C’est qu’entre-temps, Gérard Collomb a dégainé quelques promesses : « Nous allons aménager de manière prioritaire certains CRA dans lesquels seront placées les familles » (c’est déjà le cas), « Nous investirons dans les conditions matérielles et sociales », « Nous ferons en sorte que la durée soit la plus brève possible »…
Mais sur le fond, le ministre en a fait un enjeu d’« efficacité ». « Si même les personnes qui fuient le droit, on ne peut pas les expulser », celles notamment « qui se sont déjà soustraites à une procédure d’éloignement », « alors on n’expulsera plus personne, a-t-il prévenu. La situation deviendra inextricable ». Son obsession ? Les familles albanaises et géorgiennes, autorisées à venir sans visa pendant trois mois, qui obtiennent rarement une protection, mais « font une demande d’asile à peine arrivées ». Et de glisser : « En Allemagne, la situation de ces familles est examinée en moins d’une semaine, nous devons nous aligner… »
À l’arrivée, seules trois députées LREM (dont Delphine Bagarry) et trois Modem ont voté les amendements d’interdiction, auxquels on peut ajouter onze abstentionnistes, tandis que le gros des troupes suivait Gérard Collomb, en compagnie de 70 LR, 2 UDI et 6 frontistes, dont Marine Le Pen.
Sur l’allongement du délai de rétention, le ministre n’a guère rencontré plus de résistance dans son camp. « La problématique qui existe est que nous ne renvoyons pratiquement personne », a plaidé le ministre (qui vouait même passer à 135 jours initialement), rappelant que moins de 20 % des « obligations de quitter le territoire français » (OQTF) sont exécutées. Même une fois placées en CRA, 40 % « seulement » des étrangers sont renvoyés, notamment parce qu’ils restent au sol tant que leur consulat n’a pas signé un « laissez-passer ». Or celui-ci n’arrive parfois jamais, pour cause de lenteurs ou d’obstructions administratives dans les pays d’origine.
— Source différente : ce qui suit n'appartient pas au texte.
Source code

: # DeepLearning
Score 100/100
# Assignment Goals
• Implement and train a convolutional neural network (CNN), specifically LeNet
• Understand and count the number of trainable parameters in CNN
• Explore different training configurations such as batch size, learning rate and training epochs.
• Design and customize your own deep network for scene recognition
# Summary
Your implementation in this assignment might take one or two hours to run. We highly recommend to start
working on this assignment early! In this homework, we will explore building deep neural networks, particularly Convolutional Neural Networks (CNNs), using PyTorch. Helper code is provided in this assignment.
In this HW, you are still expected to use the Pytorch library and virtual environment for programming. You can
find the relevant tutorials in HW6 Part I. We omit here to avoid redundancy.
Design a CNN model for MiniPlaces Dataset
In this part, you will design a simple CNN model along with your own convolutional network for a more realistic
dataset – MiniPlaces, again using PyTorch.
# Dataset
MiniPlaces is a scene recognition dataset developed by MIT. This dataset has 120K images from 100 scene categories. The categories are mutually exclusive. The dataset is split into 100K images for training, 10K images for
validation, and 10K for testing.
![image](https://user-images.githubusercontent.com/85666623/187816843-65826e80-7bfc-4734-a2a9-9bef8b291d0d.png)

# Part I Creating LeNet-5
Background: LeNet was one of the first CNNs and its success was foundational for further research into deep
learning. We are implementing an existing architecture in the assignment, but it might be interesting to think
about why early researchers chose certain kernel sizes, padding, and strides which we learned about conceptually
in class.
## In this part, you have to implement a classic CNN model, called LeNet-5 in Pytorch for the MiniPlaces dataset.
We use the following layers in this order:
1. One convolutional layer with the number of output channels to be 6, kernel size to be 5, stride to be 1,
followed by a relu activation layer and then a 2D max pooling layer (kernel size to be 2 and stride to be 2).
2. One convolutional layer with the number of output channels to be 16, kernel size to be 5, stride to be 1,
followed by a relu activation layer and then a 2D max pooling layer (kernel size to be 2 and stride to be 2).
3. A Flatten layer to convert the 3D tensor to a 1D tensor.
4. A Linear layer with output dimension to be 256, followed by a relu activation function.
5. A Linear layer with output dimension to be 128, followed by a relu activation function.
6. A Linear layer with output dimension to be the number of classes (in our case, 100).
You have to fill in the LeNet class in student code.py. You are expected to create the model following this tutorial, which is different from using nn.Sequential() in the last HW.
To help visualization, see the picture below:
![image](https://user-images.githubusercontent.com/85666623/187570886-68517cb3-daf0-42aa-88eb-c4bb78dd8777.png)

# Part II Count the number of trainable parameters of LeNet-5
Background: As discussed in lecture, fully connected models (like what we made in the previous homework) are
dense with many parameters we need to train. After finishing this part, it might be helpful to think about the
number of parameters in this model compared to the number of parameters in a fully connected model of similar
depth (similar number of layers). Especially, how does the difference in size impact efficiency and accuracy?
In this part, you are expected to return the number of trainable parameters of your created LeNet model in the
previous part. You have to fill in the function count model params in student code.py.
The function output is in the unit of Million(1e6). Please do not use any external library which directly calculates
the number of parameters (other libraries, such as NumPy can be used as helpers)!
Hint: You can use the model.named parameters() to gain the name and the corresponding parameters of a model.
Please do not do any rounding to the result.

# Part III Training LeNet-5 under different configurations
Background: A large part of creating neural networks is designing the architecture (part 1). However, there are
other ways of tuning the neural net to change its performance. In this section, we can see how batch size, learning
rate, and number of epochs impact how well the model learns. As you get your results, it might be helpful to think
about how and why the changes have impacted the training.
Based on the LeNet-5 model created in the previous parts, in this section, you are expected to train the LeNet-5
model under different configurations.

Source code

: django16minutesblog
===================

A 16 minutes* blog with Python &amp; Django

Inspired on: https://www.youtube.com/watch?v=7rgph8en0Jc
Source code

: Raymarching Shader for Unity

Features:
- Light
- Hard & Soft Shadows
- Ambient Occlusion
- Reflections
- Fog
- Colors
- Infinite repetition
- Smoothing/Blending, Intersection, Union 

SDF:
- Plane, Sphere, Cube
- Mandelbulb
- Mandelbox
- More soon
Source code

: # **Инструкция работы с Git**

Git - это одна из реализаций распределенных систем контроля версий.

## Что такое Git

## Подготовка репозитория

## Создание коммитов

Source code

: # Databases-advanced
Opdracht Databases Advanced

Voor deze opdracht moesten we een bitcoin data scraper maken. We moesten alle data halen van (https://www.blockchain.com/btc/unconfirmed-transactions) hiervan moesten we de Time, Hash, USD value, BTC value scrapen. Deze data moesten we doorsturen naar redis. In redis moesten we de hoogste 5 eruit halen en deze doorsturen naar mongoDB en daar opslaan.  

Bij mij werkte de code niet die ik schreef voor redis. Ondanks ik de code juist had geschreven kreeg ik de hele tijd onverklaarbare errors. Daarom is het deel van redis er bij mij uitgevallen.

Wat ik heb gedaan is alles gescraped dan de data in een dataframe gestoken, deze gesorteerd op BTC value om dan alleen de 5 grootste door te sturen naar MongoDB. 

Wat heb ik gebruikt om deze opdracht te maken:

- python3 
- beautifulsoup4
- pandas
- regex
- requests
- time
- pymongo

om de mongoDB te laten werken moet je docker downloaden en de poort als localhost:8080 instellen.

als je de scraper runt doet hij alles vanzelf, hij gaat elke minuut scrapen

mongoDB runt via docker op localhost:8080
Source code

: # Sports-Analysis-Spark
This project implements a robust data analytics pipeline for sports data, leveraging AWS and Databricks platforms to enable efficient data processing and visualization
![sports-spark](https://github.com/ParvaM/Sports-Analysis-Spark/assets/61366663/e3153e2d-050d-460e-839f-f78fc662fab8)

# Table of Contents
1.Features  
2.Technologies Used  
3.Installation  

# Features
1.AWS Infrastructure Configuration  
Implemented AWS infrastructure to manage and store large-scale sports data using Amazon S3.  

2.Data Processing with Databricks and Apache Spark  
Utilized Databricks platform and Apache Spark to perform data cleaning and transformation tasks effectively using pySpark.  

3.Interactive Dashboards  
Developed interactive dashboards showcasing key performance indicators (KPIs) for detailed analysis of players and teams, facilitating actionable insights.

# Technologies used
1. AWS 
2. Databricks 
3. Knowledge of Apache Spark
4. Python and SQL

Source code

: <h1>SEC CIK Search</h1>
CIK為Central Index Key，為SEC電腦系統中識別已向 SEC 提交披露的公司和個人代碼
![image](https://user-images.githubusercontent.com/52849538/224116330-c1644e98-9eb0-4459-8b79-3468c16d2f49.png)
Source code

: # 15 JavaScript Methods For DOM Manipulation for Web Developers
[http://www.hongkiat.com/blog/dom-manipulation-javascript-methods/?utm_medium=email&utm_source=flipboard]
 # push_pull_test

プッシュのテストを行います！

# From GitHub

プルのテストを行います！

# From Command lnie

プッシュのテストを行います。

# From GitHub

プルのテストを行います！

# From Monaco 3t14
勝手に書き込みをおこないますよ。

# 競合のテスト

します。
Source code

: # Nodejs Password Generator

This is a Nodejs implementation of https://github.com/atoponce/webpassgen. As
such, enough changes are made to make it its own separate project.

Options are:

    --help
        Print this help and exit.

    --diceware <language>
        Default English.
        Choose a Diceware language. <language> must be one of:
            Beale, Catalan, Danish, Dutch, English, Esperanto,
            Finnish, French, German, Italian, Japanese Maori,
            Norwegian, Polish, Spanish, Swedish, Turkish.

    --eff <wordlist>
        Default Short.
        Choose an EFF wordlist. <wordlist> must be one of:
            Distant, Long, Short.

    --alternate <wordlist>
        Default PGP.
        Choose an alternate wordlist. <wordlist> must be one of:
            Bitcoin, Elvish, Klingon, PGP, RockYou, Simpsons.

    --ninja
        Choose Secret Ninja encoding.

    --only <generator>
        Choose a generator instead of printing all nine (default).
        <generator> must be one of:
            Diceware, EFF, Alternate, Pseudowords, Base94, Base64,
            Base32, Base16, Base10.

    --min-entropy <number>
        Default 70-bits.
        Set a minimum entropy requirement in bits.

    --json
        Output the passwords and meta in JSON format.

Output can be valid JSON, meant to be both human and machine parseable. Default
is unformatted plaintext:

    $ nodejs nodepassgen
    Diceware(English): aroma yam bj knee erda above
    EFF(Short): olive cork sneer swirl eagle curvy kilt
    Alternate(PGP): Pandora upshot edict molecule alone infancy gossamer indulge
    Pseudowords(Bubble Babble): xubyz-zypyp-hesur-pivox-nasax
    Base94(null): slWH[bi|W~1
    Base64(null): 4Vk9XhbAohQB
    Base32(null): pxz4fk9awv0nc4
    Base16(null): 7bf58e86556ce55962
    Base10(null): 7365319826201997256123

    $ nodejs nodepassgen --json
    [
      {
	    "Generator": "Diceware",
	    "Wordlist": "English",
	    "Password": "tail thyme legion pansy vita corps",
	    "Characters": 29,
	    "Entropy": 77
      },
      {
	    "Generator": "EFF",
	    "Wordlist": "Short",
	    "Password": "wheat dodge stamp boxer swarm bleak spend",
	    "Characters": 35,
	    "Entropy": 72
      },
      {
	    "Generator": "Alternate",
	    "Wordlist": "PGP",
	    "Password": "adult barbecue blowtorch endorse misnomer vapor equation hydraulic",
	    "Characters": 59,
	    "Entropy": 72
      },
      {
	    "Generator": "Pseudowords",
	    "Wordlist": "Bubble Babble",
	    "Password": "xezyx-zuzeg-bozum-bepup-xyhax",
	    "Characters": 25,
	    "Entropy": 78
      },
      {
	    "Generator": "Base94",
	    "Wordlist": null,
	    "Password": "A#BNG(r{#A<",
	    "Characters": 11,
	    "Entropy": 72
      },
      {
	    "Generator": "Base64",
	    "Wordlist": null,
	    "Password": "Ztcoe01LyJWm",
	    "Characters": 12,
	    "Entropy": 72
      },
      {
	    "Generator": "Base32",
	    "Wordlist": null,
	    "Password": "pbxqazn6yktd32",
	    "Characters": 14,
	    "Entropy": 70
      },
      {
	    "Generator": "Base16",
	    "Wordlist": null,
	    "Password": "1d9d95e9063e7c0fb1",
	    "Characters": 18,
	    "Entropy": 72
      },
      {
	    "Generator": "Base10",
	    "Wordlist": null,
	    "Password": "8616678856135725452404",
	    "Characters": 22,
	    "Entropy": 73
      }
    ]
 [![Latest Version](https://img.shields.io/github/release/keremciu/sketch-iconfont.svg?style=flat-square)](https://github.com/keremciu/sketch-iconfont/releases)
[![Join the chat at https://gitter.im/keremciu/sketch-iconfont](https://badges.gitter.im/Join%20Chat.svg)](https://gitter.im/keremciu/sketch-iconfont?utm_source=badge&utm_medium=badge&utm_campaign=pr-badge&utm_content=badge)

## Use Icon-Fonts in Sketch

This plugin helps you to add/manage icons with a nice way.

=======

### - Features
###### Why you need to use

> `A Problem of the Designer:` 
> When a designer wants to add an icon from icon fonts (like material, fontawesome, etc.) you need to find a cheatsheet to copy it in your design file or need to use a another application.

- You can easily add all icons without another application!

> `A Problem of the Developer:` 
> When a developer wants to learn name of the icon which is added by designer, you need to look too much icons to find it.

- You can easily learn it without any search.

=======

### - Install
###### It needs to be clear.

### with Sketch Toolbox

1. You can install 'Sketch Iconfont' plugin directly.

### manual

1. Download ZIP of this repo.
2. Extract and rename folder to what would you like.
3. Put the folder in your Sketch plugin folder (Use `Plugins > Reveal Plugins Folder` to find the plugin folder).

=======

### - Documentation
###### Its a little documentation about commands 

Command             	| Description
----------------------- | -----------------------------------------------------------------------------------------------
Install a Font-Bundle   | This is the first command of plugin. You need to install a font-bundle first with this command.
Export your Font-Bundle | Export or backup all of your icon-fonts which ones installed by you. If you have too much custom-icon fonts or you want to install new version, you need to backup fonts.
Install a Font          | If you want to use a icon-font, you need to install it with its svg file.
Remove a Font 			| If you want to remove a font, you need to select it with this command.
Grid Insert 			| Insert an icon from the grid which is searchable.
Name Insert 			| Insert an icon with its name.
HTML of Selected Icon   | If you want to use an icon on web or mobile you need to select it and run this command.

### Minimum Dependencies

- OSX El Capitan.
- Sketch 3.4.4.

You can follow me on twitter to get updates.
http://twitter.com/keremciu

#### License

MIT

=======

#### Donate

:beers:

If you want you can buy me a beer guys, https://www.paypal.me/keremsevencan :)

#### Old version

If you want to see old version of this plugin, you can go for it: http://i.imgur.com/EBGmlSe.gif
Mais comme Mediapart l’a déjà expliqué (voir notre analyse), une fois passés douze jours (durée moyenne de rétention), la probabilité de voir arriver des laissez-passer chute drastiquement. En 2017, 635 personnes seulement ont été libérées au bout de 45 jours en CRA, faute de laissez-passer. Le passage à 90 jours prévu par Gérard Collomb a paru tellement peu efficace au groupe LR que même ce dernier s’est abstenu, avec le FN. La majorité l’aura donc adopté toute seule.